On his return to Tidworth in Hampshire, he took a great interest in the prevailing surgical treatment of peptic ulcers and gained an MD for his work on this topic. This was by no means easy, working as he was in a military hospital, with no direct university back-up support.

During his penultimate tour, by then a brigadier in Singapore, and as a consultant surgeon to the Army in the Far East, he visited Vietnam at the height of the war in 1969 and became very impressed by the benefits of the evacuation of wounded soldiers by helicopter. There were others in the Army at that time who also realised this need, and helicopters were unofficially used in Borneo, Oman and Northern Ireland, despite the Ministry of Defence's continued refusal to sign up to the idea of medical helicopter evacuation. It is perhaps interesting to note that in both Iraq and Afghanistan this became standard practise, with evacuation hugely enhanced by on-board resuscitation teams. Patrick was, like many of his military colleagues, prescient.

On his promotion to major general in 1974 as director of Army surgery, he was able to continue with his surgical practice at the Queen Alexandra's Military Hospital at Millbank, rather than become just an administrator, a move that enhanced his position with junior staff. In truth, he was more than happy to flee the headquarters of the Army Medical Services on a regular basis to avoid the persistent intrusion of a whole crowd of junior non-medical administrative officers attempting to introduce quite nonsensical bright ideas that had no proven evidence-based support. This was his last military appointment and he retired from the Army in 1978.
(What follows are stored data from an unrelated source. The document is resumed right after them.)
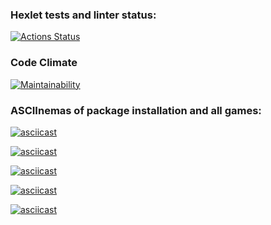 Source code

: ### Hexlet tests and linter status:
[![Actions Status](https://github.com/Lukashhhhh/python-project-49/actions/workflows/hexlet-check.yml/badge.svg)](https://github.com/Lukashhhhh/python-project-49/actions)

### Code Climate
[![Maintainability](https://api.codeclimate.com/v1/badges/e5e616ad3205a00db9d7/maintainability)](https://codeclimate.com/github/Lukashhhhh/python-project-49/maintainability)

### ASCIInemas of package installation and all games:

[![asciicast](https://asciinema.org/a/DF1qqmYBEQb5x9cmN8wrZyg3Q.svg)](https://asciinema.org/a/DF1qqmYBEQb5x9cmN8wrZyg3Q)

[![asciicast](https://asciinema.org/a/ZJcQwQWv21pBjMXDIQaiIcmaE.svg)](https://asciinema.org/a/ZJcQwQWv21pBjMXDIQaiIcmaE)

[![asciicast](https://asciinema.org/a/ofBAMH8zzwjkwUx1pqQtWfyOT.svg)](https://asciinema.org/a/ofBAMH8zzwjkwUx1pqQtWfyOT)

[![asciicast](https://asciinema.org/a/ev3Ahz34S8tLFJPIXbbpQF5OR.svg)](https://asciinema.org/a/ev3Ahz34S8tLFJPIXbbpQF5OR)

[![asciicast](https://asciinema.org/a/oh02atpHO2Ts5GA70j5lW9XDw.svg)](https://asciinema.org/a/oh02atpHO2Ts5GA70j5lW9XDw)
In the same year he was appointed as an accident and emergency consultant at the newly-opened Ealing Hospital in west London, but was unhappy and resigned after 18 months. He concluded that the ways of the Defence Medical Services, with its recognised chain of command, bore no relation to the NHS as it was operating at that time. This was followed by 10 very happy years as president of the medical boards, based at the Queen Elizabeth Military Hospital in Woolwich.

Paddy was a sharp rather than blunt dissector, but his results were always very good. His compassion for his patients on the oncology/cancer unit at Millbank and bedside manner was unparalleled and much admired. He was the most concerned and kind clinician one could imagine. His dealings with some particularly ill-disciplined junior surgeons was robust; in one case he was threatened by a disgruntled young surgeon, who nearly thumped him. His comment after that interview was that 'it had been difficult'.

His autobiography A doctor's experiences of life (Edinburgh, Pentland Press, 1994) was less than accurate, which is perhaps a pity. While writing about some very frightening surgical emergencies, he sometimes neglected to credit the other people who had been directly involved.

Outside medicine, he was enthusiastic about horse racing and golf. At the latter, he was frankly a menace. One incident ended up being reported in the The Straits Times in Singapore, when his driver ended up 30 feet up a tree and had to be rescued by his caddy. He also managed to hit a series of other golfers with his wayward shots.

He was great fun to be with and his conversation was always engaging, incorporating a mixture of humour, sagacity and utter nonsense, almost one after the other.

Sadly his wife Eileen died in 2001, and he ended his days happy in the Priory Home in Tetbury, from where he was able to go for a pint and place the odd bet. He died on 11 October 2012, at the age of 92, and was survived by his sons, Terence and Fergus, and daughter, Finola.

He was a consummate surgeon and a thoroughly delightful colleague, who gave the most superb and genuine support to all his patients, and was basically a very gentle, kind and considerate man. The idea of a gentle director of Army surgery seems somehow out of place, but was, in this case, correct.

Peter Craig

Sources used to compile this entry: [Information from Wilts and Gloucestershire Standard News www.wiltsglosstandard.co.uk/news/10010336.Former_army_doctor_and_honorary_royal_surgeon_remembered/ - accessed 28 August 2013; The Daily Telegraph 31 December 2012].